Alcoltest e correzioni a mano: le correzioni apportate a mano sugli scontrini, se valutate dal giudice, sono una mera irregolarità che non mette di per sè in dubbio la funzionalità dell’apparecchio o la riferibilità degli stessi al guidatore.

Elezione di domicilio comporta conoscenza del processo (Cass. 8460/17)

L'elezione di domicilio presso il difensore di ufficio con la disciplina dell'asssenza fonda una presunzione di conoscenza del processo, che legittima il giudice a concludere il processo anche con una sentenza di condanna idonea a passare in giudicato; nei limiti previsti dall’art. 625 ter, c.p.p., è onere del condananto di provare che il difetto di informazione non dipenda da una causa allo stesso imputato ascrivibile a titolo di colpa (imputato alloglotta che aveva eletto domicilio presso il difensorei di ufficio).

Borsa dell'avvocato è intoccabile .. o quasi (Cass. 8031/17)
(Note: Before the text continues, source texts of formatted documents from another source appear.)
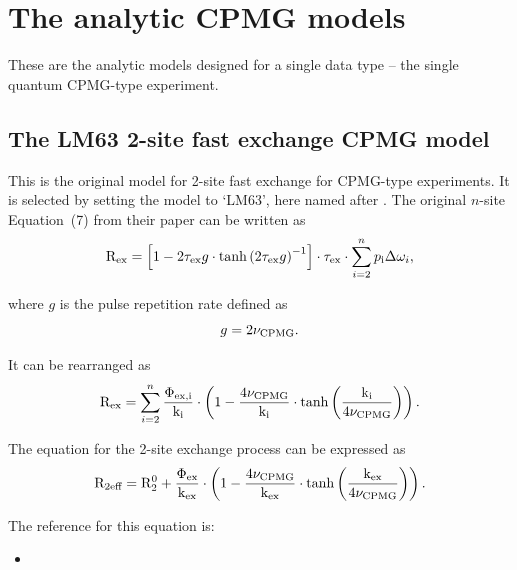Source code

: 
\section{The analytic CPMG models}
\label{sect: dispersion: analytic CPMG models}

These are the analytic models designed for a single data type -- the single quantum CPMG-type experiment.



\subsection{The LM63 2-site fast exchange CPMG model}
\label{sect: dispersion: LM63 model}

This is the original model for 2-site fast exchange for CPMG-type experiments.
It is selected by setting the model to `LM63', here named after \citet{LuzMeiboom63}.
The original $n$-site Equation~(7) from their paper can be written as
\begin{equation}
    \mathrm{R}_{\textrm{ex}} = \left[ 1 - 2\tau_{\textrm{ex}} g \cdot \tanh \left( 2\tau_{\textrm{ex}} g \right)^{-1} \right] \cdot \tau_{\textrm{ex}} \cdot \sum_{i=2}^n p_{\textrm{i}}\Delta\omega_{i},
\end{equation}

where $g$ is the pulse repetition rate defined as
\begin{equation}
    g = 2\nu_{\textrm{CPMG}}.
\end{equation}

It can be rearranged as
\begin{equation} \label{eq: Luz-Meiboom}
    \mathrm{R}_{\textrm{ex}} = \sum_{i=2}^n \frac{\Phi_{\textrm{ex,i}}}{\textrm{k}_{\textrm{i}}} \cdot \left( 1 - \frac{4\nu_{\textrm{CPMG}}}{\textrm{k}_{\textrm{i}}} \cdot \tanh \left( \frac{\textrm{k}_\textrm{i}}{4\nu_{\textrm{CPMG}}} \right) \right).
\end{equation}


The equation for the 2-site exchange process can be expressed as
\begin{equation}
    \mathrm{R}_{\textrm{2eff}} = \mathrm{R}_2^0 + \frac{\Phi_{\textrm{ex}}}{\textrm{k}_{\textrm{ex}}} \cdot \left( 1 - \frac{4\nu_{\textrm{CPMG}}}{\textrm{k}_{\textrm{ex}}} \cdot \tanh \left( \frac{\textrm{k}_{\textrm{ex}}}{4\nu_{\textrm{CPMG}}} \right) \right).
\end{equation}

The reference for this equation is:
\begin{itemize}
  \item {}
\end{itemize}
La borsa professionale dell'avvocato costituisce una sorta di "proiezione spaziale" di un ufficio legale, con la conseguenza che devono osservarsi, nel sottoporla a perquisizione, le garanzie previste dall’art. 103 c.p.p. per i locali degli uffici dei difensori (essenzialmente apprestate in funzione di garanzia del diritto di difesa dell’imputato); dette garanzie non operano peraltro quando lo stesso difensore perquisito è indagato.

Phishing e responsabilità della banca (Cass. 2950/17)

In caso di truffa telematica – cosiddetto Phishing – ai danni di un correntista, spetta alla banca dimostrare di aver fatto tutto il possibile, secondo il criterio della diligenza professionale, per scongiurare la frode servendosi di un sistema informatico adeguato ai rischi (Bancoposta).

Negata estradizione esecutiva verso la Turchia di un curdo (CA Roma, 2/2016 estr.)

Non può esser accolta la richiesta di estradizione della Turchia di un condannato di etnia curda perchè non è garantito il rispetto dei diritti fondamentali.

Quantità non esclude uso personale (Cass. 1081/17)

Quantità e dosi ricavabili non bastano per una condanna di detenzione a fini di spaccio.